The region is covered by dense forests and the helicopter – despite being equipped with a satellite location device, a radio and emergency beacon – may have landed in a dead zone for radio signals, according to Reuters.

"If it just landed in that forest, it would be lost," Bala Nanda Sharma, a retired Nepali Army general, said at the Charikot army base from which search helicopters were flying.

Four hundred Nepali soldiers also are on the ground helping with the search effort.

The Marine helicopter was heading to Charikot to deliver aid when it vanished.  Thousands of people now crowd the streets of the village, the administrative center of the isolated district hit hardest by Tuesday's magnitude 7.3 quake, which killed at least 96 people and injured more than 2,300. The magnitude 7.8 earthquake that hit April 25 killed more than 8,150 people, injured tens of thousands more and left hundreds of thousands homeless.

"After the first quake, we were not prepared for a second one so big," Prime Minister Sushil Koirala told reporters Thursday after arriving in Charikot by helicopter.

He said the coming monsoon rains now loomed large, with hundreds of thousands of people left homeless.

"We need tents. Our people need shelter. With the rainy season, it will be difficult for people to survive in the open," he said.

Nearly everyone is too afraid to sleep indoors in Charikot, which is filling with people from surrounding areas seeking help. Aftershocks are keeping them on edge. Charikot is 85 miles north of Kathmandu.

While food has been handed out occasionally here, supplies were nowhere near enough for the people who kept arriving. Many people simply waited at the locked gates of the army's small aid distribution center, shaking the fence angrily when their frustration got the better of them.

"We came here with such hopes and such difficulty, but now we're just waiting and waiting," said Navraj Nama, 25, who came to Charikot with his brother and elderly uncle after the second earthquake. He said 90 percent of their home village, Danda Khorka, had been damaged in the April 25 quake, and about 50 buildings had collapsed when the second one hit.

Nama's village is among those in desperate need of shelter, and the young farmer came here hoping to get tents or tarpaulins to carry back with him. None was available.

Sabita Devi, who ran a tea shop with her teenage son, said she has been living in the open with her children since the first April 25 earthquake.

Her damaged house leaning to one side, Devi said she had received one tarp sheet and some rice in the past two weeks.

Her face is red and chapped from the long days spent in the sun. "The government is promising but nothing has come to us ... We keep running here and there when we hear food is being distributed," said 35-year-old Devi, dressed in a crumpled sari since she left her home two weeks ago.

Ganga Karki Jungu, a social worker in Charikot, said the people were angry as "they have no roof, no food."

He said the government was failing to coordinate the distribution of relief material that has arrived in Nepal. "In many villages, there is not a single house that has not developed cracks or not collapsed altogether.
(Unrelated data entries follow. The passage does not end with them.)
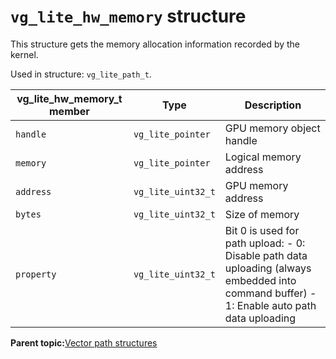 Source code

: # `vg_lite_hw_memory` structure

This structure gets the memory allocation information recorded by the kernel.

Used in structure: `vg_lite_path_t`.

|vg\_lite\_hw\_memory\_t member|Type|Description|
|--------------------------------|------|-------------|
|`handle`|`vg_lite_pointer`|GPU memory object handle|
|`memory`|`vg_lite_pointer`|Logical memory address|
|`address`|`vg_lite_uint32_t`|GPU memory address|
|`bytes`|`vg_lite_uint32_t`|Size of memory|
|`property`|`vg_lite_uint32_t`|Bit 0 is used for path upload: -   0: Disable path data uploading \(always embedded into command buffer\) -   1: Enable auto path data uploading|

**Parent topic:**[Vector path structures](../topics/vector_path_structures.md)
The buildings that remain are shaky."

Jungu was among a group of social workers and political activists who met Prime Minister Koirala on Thursday to press for urgent government help.

"The government has to build some permanent structures to provide housing on a large scale before the monsoon rains begin," he told the prime minister.

Koirala promised help. "We all have to work with a new determination to build a new Nepal. All our efforts will be to reconstruct homes and rebuild the lives."

Sabita Devi said, "if we don't get help soon, I don't know what is going to happen to us."

Her husband was in the capital at the time of the first quake nearly three weeks ago. Devi said she heard from her relatives that he was safe there. "But there has been no word from him," she said.

There is also a shortage of tarps and tents in Kathmandu, with some people even using cardboard boxes as temporary shelters.

"We have nowhere to go. This is our home for now. We had just moved back into our rented rooms and again the earthquakes are back," said carpenter Raj Kumar, who was sharing a small tent with two other families in Kathmandu.

The Associated Press contributed to this report.